▸ **Data supplied**:
================================
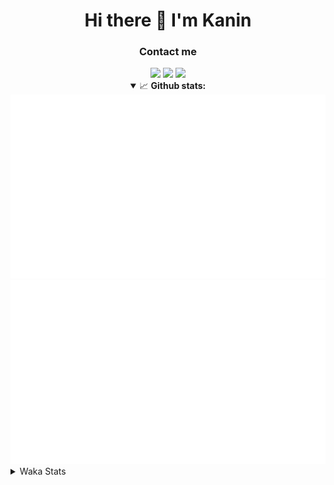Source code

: <div align="center">
 <h1>Hi there 👋 I'm Kanin</h1>
 <h3>Contact me</h3>
 <a href="mailto:im@kanin.dev"><img src="https://img.shields.io/badge/gmail-%23D14836.svg?&style=for-the-badge&logo=gmail&logoColor=white"/></a>
 <a href="https://twitter.com/KaninTwt"><img src="https://img.shields.io/badge/twitter-%231DA1F2.svg?&style=for-the-badge&logo=twitter&logoColor=white"/></a>
 <a href="https://www.linkedin.com/in/KaninDev"><img src="https://img.shields.io/badge/linkedin-%230077B5.svg?&style=for-the-badge&logo=linkedin&logoColor=white"/></a>
<details open>
  <summary>📈 <b>Github stats:</b></summary>
  <img src="https://github.com/Kanin/Kanin/blob/master/scripts/GitHubStats/generated/overview.svg"/>
  <img src="https://github.com/Kanin/Kanin/blob/master/scripts/GitHubStats/generated/languages.svg"/>
</details>
</div>

<details>
 <summary>Waka Stats</summary>

<!--START_SECTION:waka-->
![Code Time](http://img.shields.io/badge/Code%20Time-3%2C059%20hrs%2039%20mins-blue)

![Profile Views](http://img.shields.io/badge/Profile%20Views-5-blue)

![Lines of code](https://img.shields.io/badge/From%20Hello%20World%20I%27ve%20Written-823.0%20thousand%20lines%20of%20code-blue)

**🐱 My GitHub Data** 

> 📦 184.4 kB Used in GitHub's Storage 
 > 
> 🏆 373 Contributions in the Year 2025
 > 
> 💼 Opted to Hire
 > 
> 📜 29 Public Repositories 
 > 
> 🔑 21 Private Repositories 
 > 
**I'm an Early 🐤** 

```text
🌞 Morning                2883 commits        ███████░░░░░░░░░░░░░░░░░░   28.71 % 
🌆 Daytime                2873 commits        ███████░░░░░░░░░░░░░░░░░░   28.61 % 
🌃 Evening                2941 commits        ███████░░░░░░░░░░░░░░░░░░   29.28 % 
🌙 Night                  1346 commits        ███░░░░░░░░░░░░░░░░░░░░░░   13.40 % 
```
📅 **I'm Most Productive on Monday** 

```text
Monday                   2029 commits        █████░░░░░░░░░░░░░░░░░░░░   20.20 % 
Tuesday                  1436 commits        ████░░░░░░░░░░░░░░░░░░░░░   14.30 % 
Wednesday                1015 commits        ███░░░░░░░░░░░░░░░░░░░░░░   10.11 % 
Thursday                 1566 commits        ████░░░░░░░░░░░░░░░░░░░░░   15.59 % 
Friday                   1631 commits        ████░░░░░░░░░░░░░░░░░░░░░   16.24 % 
Saturday                 904 commits         ██░░░░░░░░░░░░░░░░░░░░░░░   09.00 % 
Sunday                   1462 commits        ████░░░░░░░░░░░░░░░░░░░░░   14.56 % 
```


📊 **This Week I Spent My Time On** 

```text
🕑︎ Time Zone: America/New_York

💬 Programming Languages: 
TypeScript               10 hrs 43 mins      ████████████████████░░░░░   80.72 % 
Python                   1 hr 3 mins         ██░░░░░░░░░░░░░░░░░░░░░░░   08.00 % 
Prisma                   53 mins             ██░░░░░░░░░░░░░░░░░░░░░░░   06.73 % 
Other                    17 mins             █░░░░░░░░░░░░░░░░░░░░░░░░   02.20 % 
Markdown                 13 mins             ░░░░░░░░░░░░░░░░░░░░░░░░░   01.66 % 

🔥 Editors: 
VS Code                  13 hrs 16 mins      █████████████████████████   100.00 % 

🐱‍💻 Projects: 
GD                       12 hrs 11 mins      ███████████████████████░░   91.81 % 
Bot                      53 mins             ██░░░░░░░░░░░░░░░░░░░░░░░   06.68 % 
Marshall                 12 mins             ░░░░░░░░░░░░░░░░░░░░░░░░░   01.51 % 

💻 Operating System: 
Windows                  13 hrs 16 mins      █████████████████████████   100.00 % 
```

**I Mostly Code in Python** 

```text
Python                   33 repos            ████████████████░░░░░░░░░   63.46 % 
TypeScript               7 repos             ███░░░░░░░░░░░░░░░░░░░░░░   13.46 % 
Java                     5 repos             ██░░░░░░░░░░░░░░░░░░░░░░░   09.62 % 
HTML                     3 repos             █░░░░░░░░░░░░░░░░░░░░░░░░   05.77 % 
Kotlin                   1 repo              ░░░░░░░░░░░░░░░░░░░░░░░░░   01.92 % 
```



**Timeline**

![Lines of Code chart](https://raw.githubusercontent.com/Kanin/Kanin/master/assets/bar_graph.png)


 Last Updated on 30/10/2025 08:09:35 UTC
<!--END_SECTION:waka-->
</details>
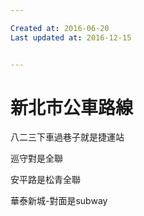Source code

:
 ```yaml
---

Created at: 2016-06-20
Last updated at: 2016-12-15


---
```


# 新北市公車路線


八二三下車過巷子就是捷運站

巡守對是全聯

安平路是松青全聯

華泰新城-對面是subway

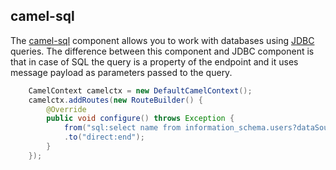 ## camel-sql

The [camel-sql](http://camel.apache.org/sql-component.html) component allows you to work with databases using [JDBC](http://camel.apache.org/jdbc.html) queries. The difference between this component and JDBC component is that in case of SQL the query is a property of the endpoint and it uses message payload as parameters passed to the query.

```java
    CamelContext camelctx = new DefaultCamelContext();
    camelctx.addRoutes(new RouteBuilder() {
        @Override
        public void configure() throws Exception {
            from("sql:select name from information_schema.users?dataSource=java:jboss/datasources/ExampleDS")
            .to("direct:end");
        }
    });
```
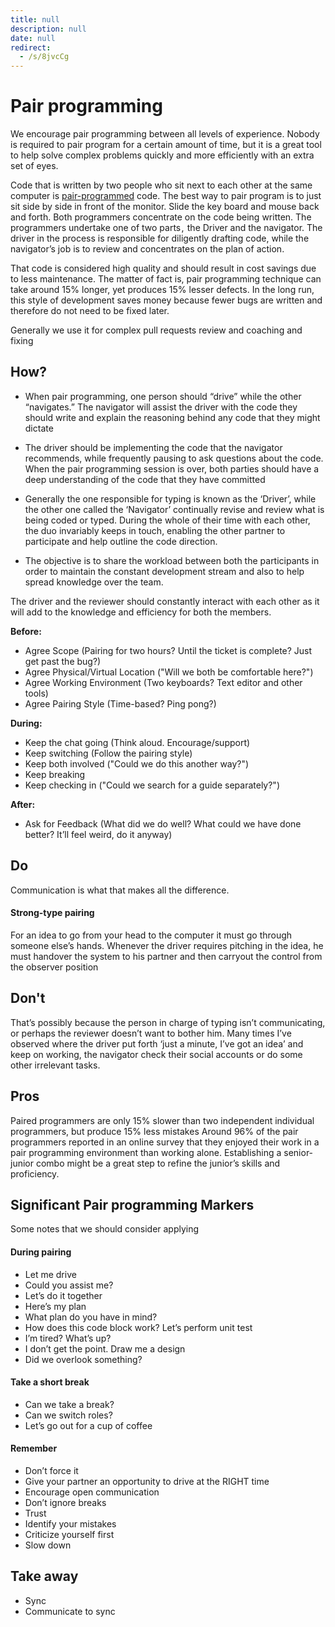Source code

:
 ```yaml
---
title: null
description: null
date: null
redirect:
  - /s/8jvcCg
---
```


# Pair programming

We encourage pair programming between all levels of experience. Nobody is required to pair program for a certain amount of time, but it is a great tool to help solve complex problems quickly and more efficiently with an extra set of eyes.

Code that is written by two people who sit next to each other at the same computer is [pair-programmed](http://www.extremeprogramming.org/rules/pair.html) code. The best way to pair program is to just sit side by side in front of the monitor. Slide the key board and mouse back and forth. Both programmers concentrate on the code being written. The programmers undertake one of two parts ,  the Driver and the navigator. The driver in the process is responsible for diligently drafting code, while the navigator’s job is to review and concentrates on the plan of action.

That code is considered high quality and should result in cost savings due to less maintenance. The matter of fact is, pair programming technique can take around 15% longer, yet produces 15% lesser defects. In the long run, this style of development saves money because fewer bugs are written and therefore do not need to be fixed later.

Generally we use it for complex pull requests review and coaching and fixing

## How?

- When pair programming, one person should “drive” while the other “navigates.” The navigator will assist the driver with the code they should write and explain the reasoning behind any code that they might dictate

- The driver should be implementing the code that the navigator recommends, while frequently pausing to ask questions about the code. When the pair programming session is over, both parties should have a deep understanding of the code that they have committed

- Generally the one responsible for typing is known as the ‘Driver’, while the other one called the ‘Navigator’ continually revise and review what is being coded or typed. During the whole of their time with each other, the duo invariably keeps in touch, enabling the other partner to participate and help outline the code direction.

- The objective is to share the workload between both the participants in order to maintain the constant development stream and also to help spread knowledge over the team.

The driver and the reviewer should constantly interact with each other as it will add to the knowledge and efficiency for both the members.

**Before:**

- Agree Scope (Pairing for two hours? Until the ticket is complete? Just get past the bug?)
- Agree Physical/Virtual Location ("Will we both be comfortable here?")
- Agree Working Environment (Two keyboards? Text editor and other tools)
- Agree Pairing Style (Time-based? Ping pong?)

**During:**

- Keep the chat going (Think aloud. Encourage/support)
- Keep switching (Follow the pairing style)
- Keep both involved ("Could we do this another way?")
- Keep breaking
- Keep checking in ("Could we search for a guide separately?")

**After:**

- Ask for Feedback (What did we do well? What could we have done better? It’ll feel weird, do it anyway)

## Do

Communication is what that makes all the difference.

#### Strong-type pairing

For an idea to go from your head to the computer it must go through someone else’s hands.
Whenever the driver requires pitching in the idea, he must handover the system to his partner and then carryout the control from the observer position

## Don't

That’s possibly because the person in charge of typing isn’t communicating, or perhaps the reviewer doesn’t want to bother him. Many times I’ve observed where the driver put forth ‘just a minute, I’ve got an idea’ and keep on working, the navigator check their social accounts or do some other irrelevant tasks.

## Pros

Paired programmers are only 15% slower than two independent individual programmers, but produce 15% less mistakes
Around 96% of the pair programmers reported in an online survey that they enjoyed their work in a pair programming environment than working alone.
Establishing a senior-junior combo might be a great step to refine the junior’s skills and proficiency.

## Significant Pair programming Markers

Some notes that we should consider applying

#### During pairing

- Let me drive
- Could you assist me?
- Let’s do it together
- Here’s my plan
- What plan do you have in mind?
- How does this code block work? Let’s perform unit test
- I’m tired? What’s up?
- I don’t get the point. Draw me a design
- Did we overlook something?

#### Take a short break

- Can we take a break?
- Can we switch roles?
- Let’s go out for a cup of coffee

#### Remember

- Don’t force it
- Give your partner an opportunity to drive at the RIGHT time
- Encourage open communication
- Don’t ignore breaks
- Trust
- Identify your mistakes
- Criticize yourself first
- Slow down

## Take away

- Sync
- Communicate to sync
================================
▸ **What you need to do**:
Within the listing above, give again exactly every line from the line with "Generally we use" through the line with "- The driver", both included, and no other line.

▸ **Expected output**:
Generally we use it for complex pull requests review and coaching and fixing

## How?

- When pair programming, one person should “drive” while the other “navigates.” The navigator will assist the driver with the code they should write and explain the reasoning behind any code that they might dictate

- The driver should be implementing the code that the navigator recommends, while frequently pausing to ask questions about the code. When the pair programming session is over, both parties should have a deep understanding of the code that they have committed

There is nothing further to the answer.